A1:食事療法の要点をまとめました。次の点に注意してください。

  1. 標準体重であるかどうかもう一度確認して下さい。(標準体重の計算の仕方は『糖尿病-Q1』にあります。参考にして下さい。)肥満度と血清尿酸値との間には高度の相関があると言われています。肥満がある方はできるだけ適性体重に持っていくように減量してください。
  2. 尿酸前駆物質であるプリン体を極力控えます。
    食事から摂取するプリン体の量は体内の尿酸総量に比べて少ないので少々の食事制限では有効でないと言われる方もありますが、プリン体を多く摂取している方は普通の量より2~3倍も多くとっている場合があります。
    また尿酸は腎臓で尿中に排泄されますが、日本人の体質はこの処理能力が小さいと言われているので食事からの過剰摂取の影響はとても大きいのです。
  3. アルコールをできるだけ控えます。
    アルコールの中でも特にビールはプリン体含有量が非常に多いです。
  4. 水分を十分に摂ります。
    尿量が増加すると尿酸の排泄量が増加し、血中の尿酸濃度を低下させます。1日に1.5リットル以上の水を取るように心がけてください。水分摂取といってもビールやジュースでは逆効果です。あくまでも水かお茶です。
Q2:プリン体を多く含む食品を教えて下さい。

A2:えび、アジの干物、いわし、まがき、大豆(枝豆)、レバーなどが高プリン体含有食品と言われています。
その他に肉類は全般的に多く含まれていますが、ソーセージやハムやちくわなど加工されたものは比較的少ないです。また注意いただきたいのは、鶏ガラスープなどスープ類です。プリン体は親水性のため肉やガラを取り除いてもプリン体はしっかり溶け出ています。また酒の肴で白子やあんこう肝は控えめにしてください。

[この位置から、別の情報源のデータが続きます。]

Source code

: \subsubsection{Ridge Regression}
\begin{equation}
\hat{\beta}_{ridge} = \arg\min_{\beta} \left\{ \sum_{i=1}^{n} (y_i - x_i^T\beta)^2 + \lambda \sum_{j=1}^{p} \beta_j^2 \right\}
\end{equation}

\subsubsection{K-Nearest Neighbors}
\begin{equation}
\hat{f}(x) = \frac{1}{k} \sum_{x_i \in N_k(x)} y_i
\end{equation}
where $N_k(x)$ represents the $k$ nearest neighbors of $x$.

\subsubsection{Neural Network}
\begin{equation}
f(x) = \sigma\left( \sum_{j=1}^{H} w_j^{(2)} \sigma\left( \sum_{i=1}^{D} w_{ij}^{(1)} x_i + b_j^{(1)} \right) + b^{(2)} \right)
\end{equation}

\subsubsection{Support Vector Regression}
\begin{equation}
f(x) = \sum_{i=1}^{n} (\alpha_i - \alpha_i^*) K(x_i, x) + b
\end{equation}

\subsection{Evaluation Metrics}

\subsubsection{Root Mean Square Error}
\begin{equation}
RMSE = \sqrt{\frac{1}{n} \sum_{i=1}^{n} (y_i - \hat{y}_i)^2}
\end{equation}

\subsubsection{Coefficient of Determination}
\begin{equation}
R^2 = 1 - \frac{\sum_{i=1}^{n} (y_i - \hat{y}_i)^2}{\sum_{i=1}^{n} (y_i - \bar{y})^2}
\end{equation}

Q3:アルコールの取り過ぎはよくないと言われますが、どれ位が目安ですか?

A3:アルコール飲料はそれ自体に尿酸が含まれ、肝臓でプリン体の合成を促進させます。また、アルコールが体内で分解されアセトアルデヒドというものが作られますが、これが尿酸の排泄を妨げます。
さらに、利尿作用で脱水を起こしやすくなり、尿酸の腎臓からの排泄を抑制してしまいます。
これらのように飲酒は尿酸値が高い方にはおすすめできません。できるだけ少なくする努力をしましょう。

肥満

Q1:どうしたら痩せられますか?

A1:まずは自分の生活全般を見直してみてください。
いつも好きなものばかり食べていませんか?夜遅くに食べていませんか?
食事のかわりにお菓子やジュースをたくさん食べていませんか?
運動などはもってのほかですぐに自動車などを利用していませんか?
太るのは簡単なのですが、「減量」はとても難しいです。
しかし、もう一度生活習慣を見直して体をよく動かし、今の食事の量を減らし、栄養のバランスをとれば必ず減量できます。
しかし、お菓子やジュースなどを口にしたらなかなか痩せません。やはり「減量」には意思の強さも必要です。

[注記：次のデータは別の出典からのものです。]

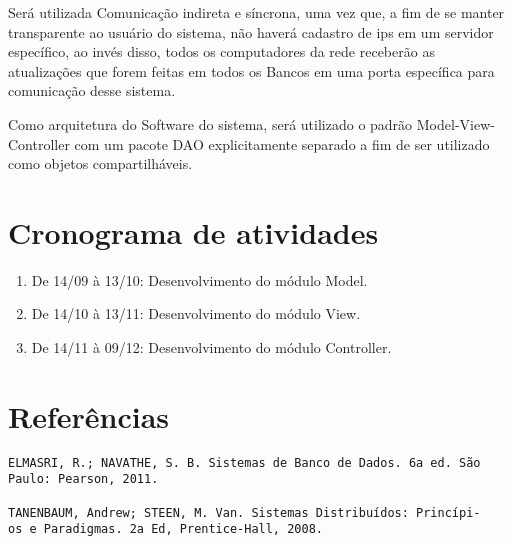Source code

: \documentclass{article}
\begin{document}
Será utilizada Comunicação indireta e síncrona, uma vez que, a fim de se manter transparente ao usuário do sistema, não haverá cadastro de ips em um servidor específico, ao invés disso, todos os computadores da rede receberão as atualizações que forem feitas em todos os Bancos em uma porta específica para comunicação desse sistema.

Como arquitetura do Software do sistema, será utilizado o padrão Model-View-Controller com um pacote DAO explicitamente separado a fim de ser utilizado como objetos compartilháveis.

\section*{Cronograma de atividades}

\begin{enumerate}
\item De 14/09 à 13/10: \hfill Desenvolvimento do módulo Model.
\item De 14/10 à 13/11: \hfill Desenvolvimento do módulo View.
\item De 14/11 à 09/12: \hfill Desenvolvimento do módulo Controller.
\end{enumerate}

\section*{Referências}

\begin{verbatim}
ELMASRI, R.; NAVATHE, S. B. Sistemas de Banco de Dados. 6a ed. São 
Paulo: Pearson, 2011.

TANENBAUM, Andrew; STEEN, M. Van. Sistemas Distribuídos: Princípi- 
os e Paradigmas. 2a Ed, Prentice-Hall, 2008.


\end{verbatim}
\end{document}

Q2:摂取エネルギーを減らすためには食事でどんな工夫をしたらよいですか?

A2:まずは減量といっても基本は栄養のバランスはしっかりとることが大切です。五大栄養素、糖質、脂質、たんぱく質、ビタミン、ミネラル、その他に食物繊維がきちんと取れているか確認して下さい。減量しなくてはいけないので油は一切無しや、肉や卵など一切無しで豆腐だけなど、極端なことはしないようにしましょう。
エネルギーを減らす調理の工夫をまとめてみました。

  1. 低エネルギー食品は必ず取り入れる。きのこ、海藻類、こんにゃくなど
  2. 同じ食品でもエネルギーの低い食品や部位を選ぶ。
  3. 糖質や脂質を多く含む食品は避ける。(特に砂糖は極力使用しないように)
  4. 調理方法を考える。加熱調理のうちゆでる、蒸す、焼く、電子レンジでの調理はあまりエネルギーを高めません。逆に炒める、揚げる、などはカロリーを上げてしまいます。
  5. 砂糖を使用する味付けは注意。(すき焼き、煮魚、佃煮、おすし)
Q3:糖質抜きや油抜きダイエットなどありますが、大丈夫ですか?

A3:ダイエットと言って、極端な食事制限は絶対にやめましょう。糖質抜きや油抜きダイエットといっても綺麗には決してやせられません。
体内の代謝はいろいろな栄養素がきちんとあって初めて円滑に行われます。
極端なダイエットをしていると、やせるどころか、微量栄養素などが欠乏し大変なことになります。
綺麗に痩せるためにはまず栄養バランスをとり、余分なものを食べないことです。